Pop-up: Sacha Sperling

  • Text: Jina Khayyer

Die erste Fassung seines Romans schrieb er mit 14. Die zweite mit 17. Es ist ein erstaunlich gutes Buch über das Erwachsenwerden geworden.

Schriftsteller machen sich Gedanken, wenn sie einen Buchtitel wählen. «Mes illusions donnent sur la cour» heisst der erste Roman von Sacha Sperling im Original. Der Autor, der eigentlich Yacha Kurys heisst, war 14, als er anfing, sein Buch zu schreiben; 17, als er alles noch mal durchlas und beschloss, noch einmal von vorn anzufangen. Jetzt erscheint sein Debüt auf Deutsch. «Ich dich auch nicht» lautet der Titel, den er sich nicht selbst ausgesucht hat. Sein eigener Titel bezieht sich auf eine Zeile aus einem Serge-Gainsbourg-Chanson – «L’alcool» – und das passt auch gut zu seinem Buch.

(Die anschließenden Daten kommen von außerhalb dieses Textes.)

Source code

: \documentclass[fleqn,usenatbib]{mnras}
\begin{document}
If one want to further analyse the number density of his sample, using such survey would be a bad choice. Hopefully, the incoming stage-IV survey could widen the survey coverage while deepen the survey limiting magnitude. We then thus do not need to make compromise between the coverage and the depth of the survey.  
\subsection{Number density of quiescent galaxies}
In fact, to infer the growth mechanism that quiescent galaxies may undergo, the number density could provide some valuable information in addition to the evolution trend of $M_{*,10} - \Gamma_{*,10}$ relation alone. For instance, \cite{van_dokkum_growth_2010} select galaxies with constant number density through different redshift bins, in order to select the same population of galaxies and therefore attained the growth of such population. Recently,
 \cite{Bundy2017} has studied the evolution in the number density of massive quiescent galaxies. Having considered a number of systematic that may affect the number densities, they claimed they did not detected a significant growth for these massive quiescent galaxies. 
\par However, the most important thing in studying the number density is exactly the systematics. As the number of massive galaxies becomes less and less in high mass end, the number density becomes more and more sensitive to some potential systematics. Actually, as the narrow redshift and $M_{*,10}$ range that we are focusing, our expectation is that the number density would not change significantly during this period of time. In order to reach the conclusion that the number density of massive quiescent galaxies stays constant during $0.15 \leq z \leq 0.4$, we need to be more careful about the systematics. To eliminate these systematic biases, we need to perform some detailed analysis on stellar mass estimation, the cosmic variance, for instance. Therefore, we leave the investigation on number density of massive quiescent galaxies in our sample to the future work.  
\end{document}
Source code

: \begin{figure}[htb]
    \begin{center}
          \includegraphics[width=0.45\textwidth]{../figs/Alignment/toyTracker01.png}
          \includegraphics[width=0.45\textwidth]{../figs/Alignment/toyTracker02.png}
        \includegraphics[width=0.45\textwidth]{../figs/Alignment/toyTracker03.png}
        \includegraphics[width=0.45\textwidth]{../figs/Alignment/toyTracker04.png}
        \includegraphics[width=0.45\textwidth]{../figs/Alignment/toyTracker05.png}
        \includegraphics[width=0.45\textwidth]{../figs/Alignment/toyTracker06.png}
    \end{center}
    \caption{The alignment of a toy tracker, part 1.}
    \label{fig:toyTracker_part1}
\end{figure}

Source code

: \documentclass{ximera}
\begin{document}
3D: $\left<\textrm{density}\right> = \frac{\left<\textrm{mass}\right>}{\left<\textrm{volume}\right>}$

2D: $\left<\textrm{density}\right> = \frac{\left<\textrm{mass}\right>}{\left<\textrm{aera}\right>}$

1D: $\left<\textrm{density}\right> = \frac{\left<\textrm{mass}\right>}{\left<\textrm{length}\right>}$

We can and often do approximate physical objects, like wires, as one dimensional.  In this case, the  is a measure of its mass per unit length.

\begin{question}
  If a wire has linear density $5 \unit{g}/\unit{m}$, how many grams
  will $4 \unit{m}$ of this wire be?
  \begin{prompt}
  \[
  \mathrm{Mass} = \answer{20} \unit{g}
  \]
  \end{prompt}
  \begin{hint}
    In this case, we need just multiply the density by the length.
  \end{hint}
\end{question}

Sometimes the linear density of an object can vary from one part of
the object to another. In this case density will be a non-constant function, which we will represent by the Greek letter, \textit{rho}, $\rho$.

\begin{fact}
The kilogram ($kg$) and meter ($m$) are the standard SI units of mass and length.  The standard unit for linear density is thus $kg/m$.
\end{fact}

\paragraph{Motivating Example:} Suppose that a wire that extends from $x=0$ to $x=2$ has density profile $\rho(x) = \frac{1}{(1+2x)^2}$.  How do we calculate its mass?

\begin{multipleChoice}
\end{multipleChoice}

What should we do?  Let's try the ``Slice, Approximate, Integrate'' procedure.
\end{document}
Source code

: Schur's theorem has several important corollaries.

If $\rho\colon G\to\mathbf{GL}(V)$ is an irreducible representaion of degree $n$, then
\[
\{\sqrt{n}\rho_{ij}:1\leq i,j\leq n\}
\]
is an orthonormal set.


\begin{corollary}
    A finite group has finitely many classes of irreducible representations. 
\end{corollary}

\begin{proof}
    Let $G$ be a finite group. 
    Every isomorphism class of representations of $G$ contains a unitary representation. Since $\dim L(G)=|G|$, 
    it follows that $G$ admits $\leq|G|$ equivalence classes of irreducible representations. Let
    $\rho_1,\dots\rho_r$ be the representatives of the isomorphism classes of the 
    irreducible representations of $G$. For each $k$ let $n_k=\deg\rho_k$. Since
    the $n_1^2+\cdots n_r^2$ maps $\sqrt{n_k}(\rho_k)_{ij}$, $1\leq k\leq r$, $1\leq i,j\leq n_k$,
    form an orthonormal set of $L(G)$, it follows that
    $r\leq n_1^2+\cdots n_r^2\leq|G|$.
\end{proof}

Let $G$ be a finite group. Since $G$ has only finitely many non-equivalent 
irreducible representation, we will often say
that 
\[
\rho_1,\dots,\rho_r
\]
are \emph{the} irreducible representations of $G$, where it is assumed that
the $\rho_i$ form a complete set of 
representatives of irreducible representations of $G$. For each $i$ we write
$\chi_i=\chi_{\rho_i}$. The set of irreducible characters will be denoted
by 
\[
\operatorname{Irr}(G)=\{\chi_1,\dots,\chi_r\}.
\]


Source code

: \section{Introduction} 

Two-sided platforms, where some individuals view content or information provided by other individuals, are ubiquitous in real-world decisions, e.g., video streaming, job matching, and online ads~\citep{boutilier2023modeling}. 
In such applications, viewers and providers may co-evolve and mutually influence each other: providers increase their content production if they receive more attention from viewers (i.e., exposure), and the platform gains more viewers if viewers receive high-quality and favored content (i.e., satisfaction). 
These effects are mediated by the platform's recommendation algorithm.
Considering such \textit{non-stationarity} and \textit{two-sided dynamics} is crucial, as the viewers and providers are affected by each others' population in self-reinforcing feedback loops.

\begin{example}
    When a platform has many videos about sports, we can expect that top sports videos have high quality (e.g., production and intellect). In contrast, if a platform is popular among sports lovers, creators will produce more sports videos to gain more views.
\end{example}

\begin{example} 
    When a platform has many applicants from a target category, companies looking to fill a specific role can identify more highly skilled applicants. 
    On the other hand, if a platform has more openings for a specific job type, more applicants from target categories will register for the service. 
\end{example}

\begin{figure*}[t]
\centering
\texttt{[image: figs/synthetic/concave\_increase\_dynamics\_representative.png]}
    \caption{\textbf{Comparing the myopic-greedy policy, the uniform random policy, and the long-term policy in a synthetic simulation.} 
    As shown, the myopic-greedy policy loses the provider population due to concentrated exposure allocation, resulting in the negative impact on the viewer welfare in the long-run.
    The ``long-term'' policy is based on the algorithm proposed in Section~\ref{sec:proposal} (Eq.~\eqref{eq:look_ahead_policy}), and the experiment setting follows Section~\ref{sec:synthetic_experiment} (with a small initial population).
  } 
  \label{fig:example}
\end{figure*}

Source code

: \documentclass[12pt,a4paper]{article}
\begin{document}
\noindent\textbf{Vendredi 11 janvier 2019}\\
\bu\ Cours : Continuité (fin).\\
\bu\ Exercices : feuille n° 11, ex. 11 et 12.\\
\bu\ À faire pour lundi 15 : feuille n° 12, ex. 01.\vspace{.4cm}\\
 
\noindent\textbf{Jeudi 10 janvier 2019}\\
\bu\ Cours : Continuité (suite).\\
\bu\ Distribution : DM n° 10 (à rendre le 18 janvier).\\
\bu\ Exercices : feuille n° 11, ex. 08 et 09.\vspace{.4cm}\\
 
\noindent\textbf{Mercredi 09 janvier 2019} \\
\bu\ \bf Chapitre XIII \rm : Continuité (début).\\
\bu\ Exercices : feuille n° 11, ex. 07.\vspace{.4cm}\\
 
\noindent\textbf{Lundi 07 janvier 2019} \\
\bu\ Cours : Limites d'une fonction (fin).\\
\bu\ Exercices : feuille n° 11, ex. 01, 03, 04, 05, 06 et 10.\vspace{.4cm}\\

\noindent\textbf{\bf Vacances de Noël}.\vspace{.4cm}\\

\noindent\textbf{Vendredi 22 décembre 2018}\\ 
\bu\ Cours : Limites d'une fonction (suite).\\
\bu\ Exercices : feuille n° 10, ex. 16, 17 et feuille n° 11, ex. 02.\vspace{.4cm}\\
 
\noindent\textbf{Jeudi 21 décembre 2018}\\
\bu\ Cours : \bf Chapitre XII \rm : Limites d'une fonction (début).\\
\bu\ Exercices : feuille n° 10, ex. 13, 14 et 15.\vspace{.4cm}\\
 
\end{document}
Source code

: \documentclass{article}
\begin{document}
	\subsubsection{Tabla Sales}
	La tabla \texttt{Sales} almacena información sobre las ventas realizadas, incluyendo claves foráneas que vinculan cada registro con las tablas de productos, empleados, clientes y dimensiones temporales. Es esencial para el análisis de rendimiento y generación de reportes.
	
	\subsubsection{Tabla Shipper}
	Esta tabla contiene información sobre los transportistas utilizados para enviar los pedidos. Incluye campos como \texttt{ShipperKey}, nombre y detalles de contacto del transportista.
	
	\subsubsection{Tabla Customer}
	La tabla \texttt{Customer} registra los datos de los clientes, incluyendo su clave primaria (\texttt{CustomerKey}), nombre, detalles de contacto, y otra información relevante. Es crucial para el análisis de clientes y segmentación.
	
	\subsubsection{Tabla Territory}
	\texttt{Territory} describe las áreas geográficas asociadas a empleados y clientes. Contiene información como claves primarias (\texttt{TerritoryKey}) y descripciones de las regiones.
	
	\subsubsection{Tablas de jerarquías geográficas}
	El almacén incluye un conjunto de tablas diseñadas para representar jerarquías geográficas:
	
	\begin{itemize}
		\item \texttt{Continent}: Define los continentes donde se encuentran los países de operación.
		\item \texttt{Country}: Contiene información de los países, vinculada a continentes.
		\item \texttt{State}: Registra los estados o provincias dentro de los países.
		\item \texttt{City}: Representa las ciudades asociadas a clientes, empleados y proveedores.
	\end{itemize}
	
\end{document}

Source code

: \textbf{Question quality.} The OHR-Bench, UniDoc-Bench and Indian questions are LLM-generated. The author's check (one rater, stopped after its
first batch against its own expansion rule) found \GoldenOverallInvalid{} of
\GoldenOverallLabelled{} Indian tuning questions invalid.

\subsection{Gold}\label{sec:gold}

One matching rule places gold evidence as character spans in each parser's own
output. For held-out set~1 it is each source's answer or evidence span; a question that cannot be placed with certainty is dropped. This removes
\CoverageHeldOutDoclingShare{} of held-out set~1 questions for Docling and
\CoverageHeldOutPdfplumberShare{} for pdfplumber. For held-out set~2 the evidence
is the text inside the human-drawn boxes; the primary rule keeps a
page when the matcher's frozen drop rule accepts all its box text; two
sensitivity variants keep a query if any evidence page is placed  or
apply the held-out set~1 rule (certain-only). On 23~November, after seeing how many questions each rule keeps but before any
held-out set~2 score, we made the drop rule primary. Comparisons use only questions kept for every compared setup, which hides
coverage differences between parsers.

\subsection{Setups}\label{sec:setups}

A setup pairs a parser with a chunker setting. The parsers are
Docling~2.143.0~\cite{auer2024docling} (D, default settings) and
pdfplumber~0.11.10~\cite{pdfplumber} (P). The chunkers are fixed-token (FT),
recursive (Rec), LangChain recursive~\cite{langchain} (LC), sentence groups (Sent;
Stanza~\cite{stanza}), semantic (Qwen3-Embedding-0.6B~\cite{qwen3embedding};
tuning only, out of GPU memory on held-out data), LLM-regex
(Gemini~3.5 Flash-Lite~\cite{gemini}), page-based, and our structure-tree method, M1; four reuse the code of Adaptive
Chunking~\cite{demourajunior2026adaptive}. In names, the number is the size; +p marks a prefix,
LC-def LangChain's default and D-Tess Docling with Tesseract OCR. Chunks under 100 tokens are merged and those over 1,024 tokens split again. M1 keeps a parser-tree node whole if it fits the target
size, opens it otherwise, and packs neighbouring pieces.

Der Plot: Die Episoden spielen in den reichsten Ecken von Paris, in Luxushotels in Marokko oder auf Mauritius und am Strand in der Normandie. Eine Gauche-caviar-Clique, Cüpli-Sozialisten, alle um die 14 Jahre alt, die links denken und grossbürgerlich leben und sich die Zeit mit Alkohol, Rauchen, Kiffen, Koksen und Sex vertreiben. Sozusagen als Ausweg aus der Langeweile, als Alternative zum Eigentlich-ja-noch-Kind-Sein. Als Ansage, cool und erwachsen zu handeln. Der Held des Buchs heisst Sacha und verliebt sich gleich zu Beginn in seinen besten Freund Augustin. Eine homosexuelle Liebesgeschichte heranwachsender Jungs, die weiterhin mit Mädchen schlafen und auch sonst vor allem damit beschäftigt sind, sich zu betäuben.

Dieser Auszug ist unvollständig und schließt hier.